Archive for June, 2011
After partI – where i’ve been simulating typical Oracle workload (generating 70:30 read to write ratio on FC LUN) and creating snapshots – i’ve wanted to try different performance tests. In order to achieve the same performance characteristics, so i’ve deleted all my snapshots, so my FlexVol ended up again in 40% utilization:
X> snap list full_aggr_test Volume full_aggr_test working... No snapshots exist. X> X> df -g full_aggr_test Filesystem total used avail capacity Mounted on /vol/full_aggr_test/ 50GB 20GB 29GB 40% /vol/full_aggr_test/ /vol/full_aggr_test/.snapshot 0GB 0GB 0GB ---% /vol/full_aggr_test/.snapshot X>
Later i’ve executed Orion stress test, in a identical way like in partI on the same enviorniment. As you can see still the LUN is fragmented because any kind of sequential read is going to be impacted (maximum read observed ~17MB/s):
root@Y:# grep Maximum orion* orion_20110627_1116_summary.txt:Maximum Large MBPS=17.07 @ Small=0 and Large=9 orion_20110627_1116_summary.txt:Maximum Small IOPS=683 @ Small=24 and Large=0 root@Y:#
So in order to fight with this performance issue one can establish the root cause:
X> reallocate measure /vol/full_aggr_test Reallocation scan will be started on '/vol/full_aggr_test'. Monitor the system log for results. X>
System log will reveal this:
Mon Jun 27 07:35:31 EDT [X: wafl.scan.start:info]: Starting WAFL layout measurement on volume full_aggr_test. Mon Jun 27 07:35:32 EDT [X: wafl.reallocate.check.highAdvise:info]: Allocation check on '/vol/full_aggr_test' is 8, hotspot 0 (threshold 4), consider running reallocate.

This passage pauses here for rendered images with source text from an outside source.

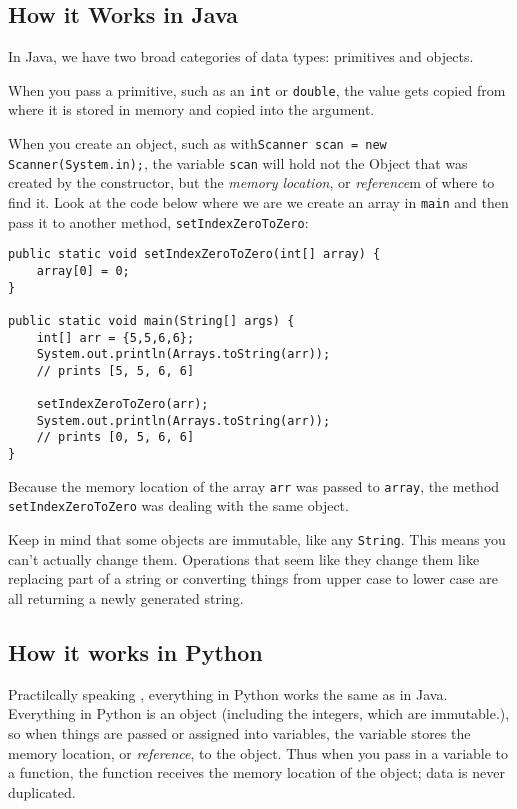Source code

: \subsection{How it Works in Java}
In Java, we have two broad categories of data types: primitives and objects.

When you pass a primitive, such as an \texttt{int} or \texttt{double}, the value gets copied from where it is stored in memory and copied into the argument.

When you create an object, such as with\texttt{Scanner scan =  new Scanner(System.in);}, 
the variable \texttt{scan} will hold not the Object that was created by the constructor, but the \textit{memory location}, or  \textit{reference}m of where to find it.
Look at the code below where we are we create an array in \texttt{main} and then pass it to another method, \texttt{setIndexZeroToZero}:

\begin{verbatim}
public static void setIndexZeroToZero(int[] array) {
	array[0] = 0;
}

public static void main(String[] args) {
	int[] arr = {5,5,6,6};
	System.out.println(Arrays.toString(arr));
	// prints [5, 5, 6, 6]
	
	setIndexZeroToZero(arr);
	System.out.println(Arrays.toString(arr));
	// prints [0, 5, 6, 6]
}

\end{verbatim}

Because the memory location of the array \texttt{arr} was passed to \texttt{array}, the method \texttt{setIndexZeroToZero} was dealing with the same object. 


Keep in mind that some objects are immutable, like any \texttt{String}.  This means you can't actually change them.  Operations that seem like they change them like replacing part of a string or converting things from upper case to lower case are all returning a newly generated string.
\subsection{How it works in Python}

Practilcally  speaking , everything in Python works the same as in Java.
Everything in Python is an object (including the integers, which are immutable.), so when things are passed or assigned into variables, the variable stores the memory location, or \textit{reference}, to the object.  
Thus when you pass in a variable to a function, the function receives the memory location of the object; data is never duplicated.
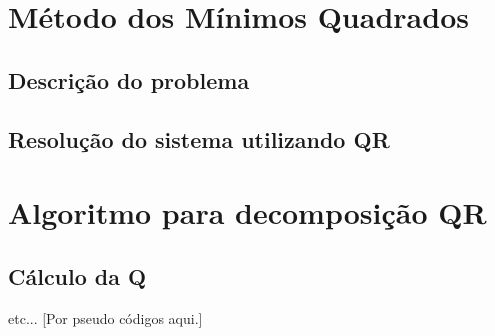 \chapter{Método dos Mínimos Quadrados}

	\section{Descrição do problema}
	
	\section{Resolução do sistema utilizando QR}


\chapter{Algoritmo para decomposição QR}

\section{Cálculo da Q}
etc... [Por pseudo códigos aqui.]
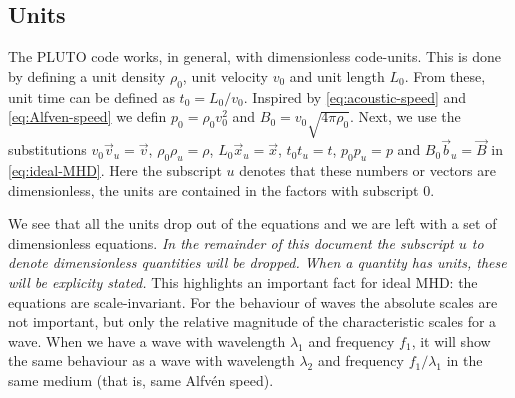\subsection{Units}
\label{sec:units}
The PLUTO code works, in general, with dimensionless code-units. This is done by defining a unit density $\rho_0$, unit velocity $v_0$ and unit length $L_0$.
From these, unit time can be defined as $t_0=L_0/v_0$. Inspired by \cref{eq:acoustic-speed} and \cref{eq:Alfven-speed} we defin $p_0=\rho_0v_0^2$ and $B_0=v_0\sqrt{4\pi\rho_0}$.
Next, we use the substitutions $v_0\vec{v}_u=\vec{v}$, $\rho_0\rho_u=\rho$, $L_0\vec{x}_u=\vec{x}$, $t_0t_u=t$, $p_0p_u=p$ and $B_0\vec{b}_u=\vec{B}$ in \cref{eq:ideal-MHD}.
Here the subscript $u$ denotes that these numbers or vectors are dimensionless, the units are contained in the factors with subscript $0$.

{\centering 
\noindent {}
\par}

We see that all the units drop out of the equations and we are left with a set of dimensionless equations.
\emph{In the remainder of this document the subscript $u$ to denote dimensionless quantities will be dropped. When a quantity has units, these will be explicity stated.}
This highlights an important fact for ideal MHD: the equations are scale-invariant.
For the behaviour of waves the absolute scales are not important, but only the relative magnitude of the characteristic scales for a wave.
When we have a wave with wavelength $\lambda_1$ and frequency $f_1$, it will show the same behaviour as a wave with wavelength $\lambda_2$ and frequency $f_1/\lambda_1$ in the same medium (that is, same Alfvén speed).

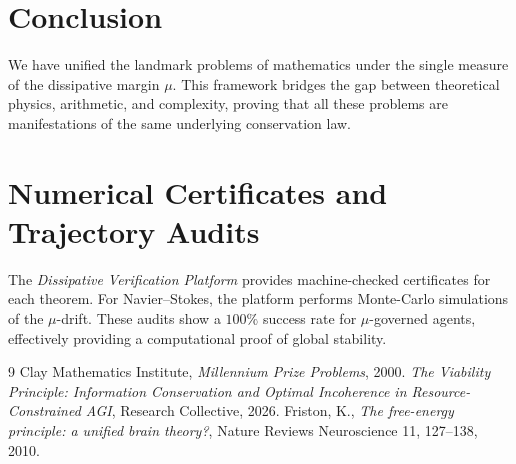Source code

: \documentclass[11pt,a4paper]{amsart}
\newcommand{\mumargin}{\ensuremath{\mu}}
\begin{document}
\section{Conclusion}
We have unified the landmark problems of mathematics under the single 
measure of the dissipative margin $\mumargin$. This framework bridges 
the gap between theoretical physics, arithmetic, and complexity, 
proving that all these problems are manifestations of the same 
underlying conservation law.

\appendix
\section{Numerical Certificates and Trajectory Audits}
The \emph{Dissipative Verification Platform} provides 
machine-checked certificates for each theorem. For Navier--Stokes, 
the platform performs Monte-Carlo simulations of the $\mumargin$-drift. 
These audits show a $100\%$ success rate for $\mu$-governed agents, 
effectively providing a computational proof of global stability.

\begin{thebibliography}{9}
 Clay Mathematics Institute, \emph{Millennium Prize Problems}, 2000.
 \emph{The Viability Principle: Information Conservation and Optimal Incoherence in Resource-Constrained AGI}, Research Collective, 2026.
 Friston, K., \emph{The free-energy principle: a unified brain theory?}, Nature Reviews Neuroscience 11, 127--138, 2010.
\end{thebibliography}
\end{document}
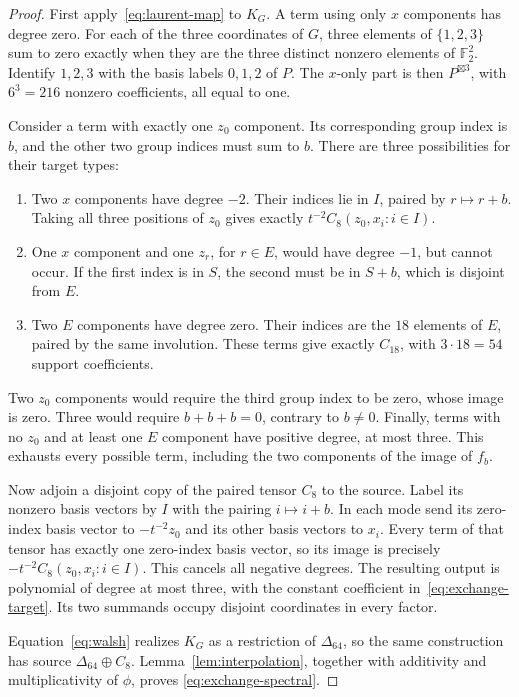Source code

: \documentclass[10pt,a4paper]{article}
\theoremstyle{definition}
\theoremstyle{remark}
\numberwithin{equation}{section}
\newcommand{\F}{\mathbb F}
\begin{document}
\begin{proof}
First apply~\eqref{eq:laurent-map} to $K_G$. A term using only
$x$ components has degree zero. For each of the three coordinates
of $G$, three elements of $\{1,2,3\}$ sum to zero exactly when
they are the three distinct nonzero elements of $\F_2^2$.
Identify $1,2,3$ with the basis labels $0,1,2$ of $P$.
The $x$-only part is then $P^{\boxtimes3}$, with $6^3=216$
nonzero coefficients, all equal to one.

Consider a term with exactly one $z_0$ component. Its corresponding
group index is $b$, and the other two group indices must sum to $b$.
There are three possibilities for their target types:
\begin{enumerate}
\item Two $x$ components have degree $-2$. Their indices lie in
$I$, paired by $r\mapsto r+b$. Taking all three positions of $z_0$
gives exactly $t^{-2}C_8(z_0,x_i:i\in I)$.
\item One $x$ component and one $z_r$, for $r\in E$, would have
degree $-1$, but cannot occur. If the first index is in $S$, the
second must be in $S+b$, which is disjoint from $E$.
\item Two $E$ components have degree zero. Their indices are the
$18$ elements of $E$, paired by the same involution. These terms
give exactly $C_{18}$, with $3\cdot18=54$ support coefficients.
\end{enumerate}
Two $z_0$ components would require the third group index to be zero,
whose image is zero. Three would require $b+b+b=0$, contrary to
$b\ne0$. Finally, terms with no $z_0$ and at least one $E$ component
have positive degree, at most three. This exhausts every possible
term, including the two components of the image of $f_b$.

Now adjoin a disjoint copy of the paired tensor $C_8$ to the source.
Label its nonzero basis vectors by $I$ with the pairing $i\mapsto i+b$.
In each mode send its zero-index basis vector to $-t^{-2}z_0$ and its
other basis vectors to $x_i$. Every term of that tensor has exactly
one zero-index basis vector, so its image is precisely
$-t^{-2}C_8(z_0,x_i:i\in I)$. This cancels all negative degrees.
The resulting output is polynomial of degree at most three, with
the constant coefficient in~\eqref{eq:exchange-target}. Its two
summands occupy disjoint coordinates in every factor.

Equation~\eqref{eq:walsh} realizes $K_G$ as a restriction of
$\Delta_{64}$, so the same construction has source
$\Delta_{64}\oplus C_8$. Lemma~\ref{lem:interpolation}, together
with additivity and multiplicativity of $\phi$, proves
\eqref{eq:exchange-spectral}.
\end{proof}
\end{document}
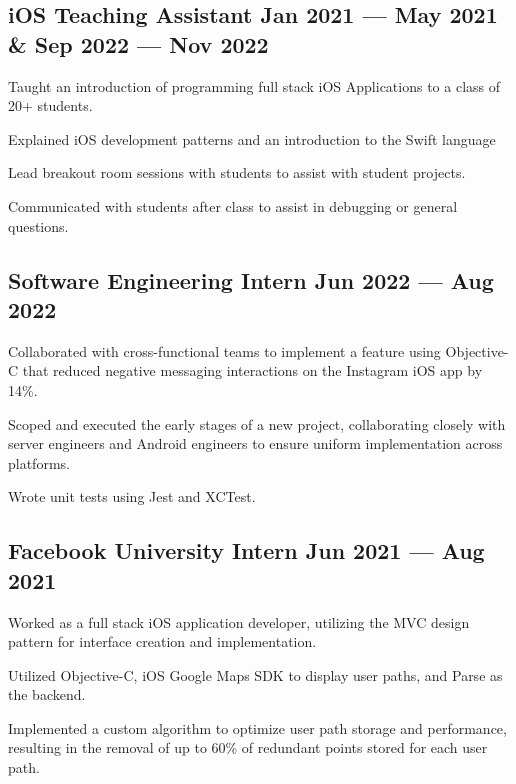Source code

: 
\subsection{{iOS Teaching Assistant \hfill Jan 2021 --- May 2021 \& Sep 2022 --- Nov 2022}}
\begin{zitemize}
\item Taught an introduction of programming full stack iOS Applications to a class of 20+ students.
\item Explained iOS development patterns and an introduction to the Swift language
\item Lead breakout room sessions with students to assist with student projects.
\item Communicated with students after class to assist in debugging or general questions.
\end{zitemize}


\subsection{{Software Engineering Intern \hfill Jun 2022 --- Aug 2022}}
\begin{zitemize}
\item Collaborated with cross-functional teams to implement a feature using Objective-C that reduced negative messaging interactions on the Instagram iOS app by 14\%.
\item Scoped and executed the early stages of a new project, collaborating closely with server engineers and Android engineers to ensure uniform implementation across platforms.
\item Wrote unit tests using Jest and XCTest.
\end{zitemize}

\subsection{{Facebook University Intern \hfill Jun 2021 --- Aug 2021}}
\begin{zitemize}
\item Worked as a full stack iOS application developer, utilizing the MVC design pattern for interface creation and implementation.
\item Utilized Objective-C, iOS Google Maps SDK to display user paths, and Parse as the backend.
\item Implemented a custom algorithm to optimize user path storage and performance, resulting in the removal of up to 60\% of redundant points stored for each user path.
\end{zitemize}

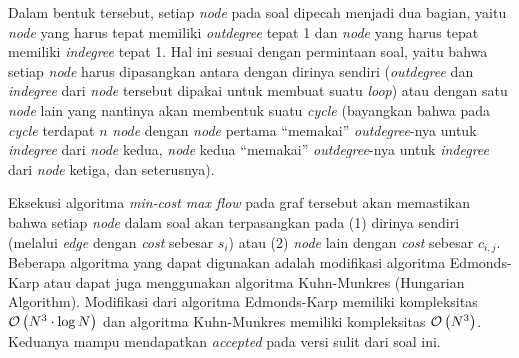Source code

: \documentclass[../main_editorial.tex]{subfiles} %
\begin{document}
\begin{center}
\end{center}

Dalam bentuk tersebut, setiap \textit{node} pada soal dipecah menjadi dua bagian, yaitu \textit{node} yang harus tepat memiliki \textit{outdegree} tepat 1 dan \textit{node} yang harus tepat memiliki \textit{indegree} tepat 1. Hal ini sesuai dengan permintaan soal, yaitu bahwa setiap \textit{node} harus dipasangkan antara dengan dirinya sendiri (\textit{outdegree} dan \textit{indegree} dari \textit{node} tersebut dipakai untuk membuat suatu \textit{loop}) atau dengan satu \textit{node} lain yang nantinya akan membentuk suatu \textit{cycle} (bayangkan bahwa pada \textit{cycle} terdapat $ n $ \textit{node} dengan \textit{node} pertama ``memakai'' \textit{outdegree}-nya untuk \textit{indegree} dari \textit{node} kedua, \textit{node} kedua ``memakai'' \textit{outdegree}-nya untuk \textit{indegree} dari \textit{node} ketiga, dan seterusnya).

Eksekusi algoritma \textit{min-cost max flow} pada graf tersebut akan memastikan bahwa setiap \textit{node} dalam soal akan terpasangkan pada (1) dirinya sendiri (melalui \textit{edge} dengan \textit{cost} sebesar $ s_i $) atau (2) \textit{node} lain dengan \textit{cost} sebesar $ c_{i, j} $. Beberapa algoritma yang dapat digunakan adalah modifikasi algoritma Edmonds-Karp atau dapat juga menggunakan algoritma Kuhn-Munkres (Hungarian Algorithm). Modifikasi dari algoritma Edmonds-Karp memiliki kompleksitas $ \mathcal{O}\left( N^3\cdot \log{N} \right) $ dan algoritma Kuhn-Munkres memiliki kompleksitas $ \mathcal{O}\left( N^3 \right) $. Keduanya mampu mendapatkan \textit{accepted} pada versi sulit dari soal ini.
\end{document}
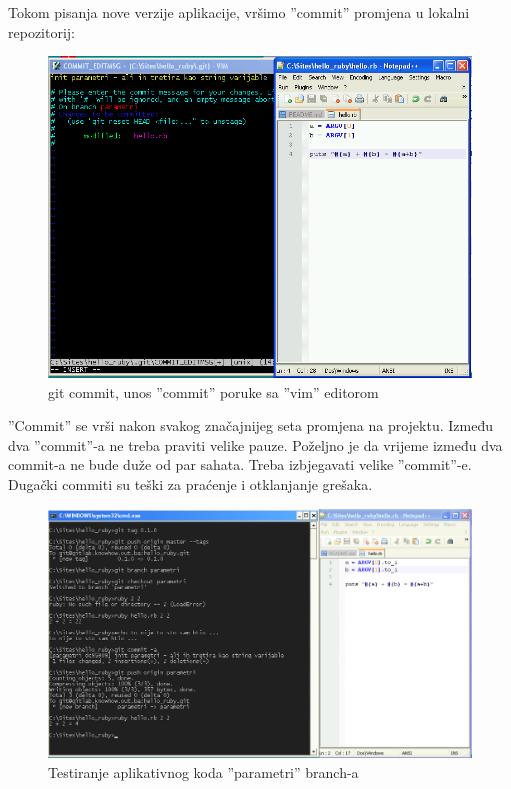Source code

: \documentclass[times, utf8, seminar]{fit}
\begin{document}
Tokom pisanja nove verzije aplikacije, vršimo ''commit'' promjena u lokalni repozitorij:

\begin{figure}[H]
\centering
\includegraphics[width=15cm]{img/gitlab_new_branch_commit_with_vim}
\caption{git commit, unos ''commit'' poruke sa ''vim'' editorom}
\end{figure}

''Commit'' se vrši nakon svakog značajnijeg seta promjena na projektu.  Između dva ''commit''-a ne treba praviti velike pauze. Poželjno je da vrijeme između dva commit-a ne bude duže od par sahata. Treba izbjegavati velike ''commit''-e. Dugački commiti su teški za praćenje i otklanjanje grešaka.

\begin{figure}[H]
\centering
\includegraphics[width=15cm]{img/gitlab_new_branch_3.png}
\caption{Testiranje aplikativnog koda ''parametri'' branch-a}
\end{figure}
\end{document}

This seems to be identical to running measure on the LUN:
X> reallocate measure /vol/full_aggr_test/lun01 Reallocation scan will be started on '/vol/full_aggr_test/lun01'. Monitor the system log for results. X>
Log will show this:
Mon Jun 27 07:45:21 EDT [X: wafl.scan.start:info]: Starting WAFL layout measurement on volume full_aggr_test. Mon Jun 27 07:45:21 EDT [X: wafl.reallocate.check.highAdvise:info]: Allocation check on '/vol/full_aggr_test/lun01' is 8, hotspot 0 (threshold 4), consider running reallocate.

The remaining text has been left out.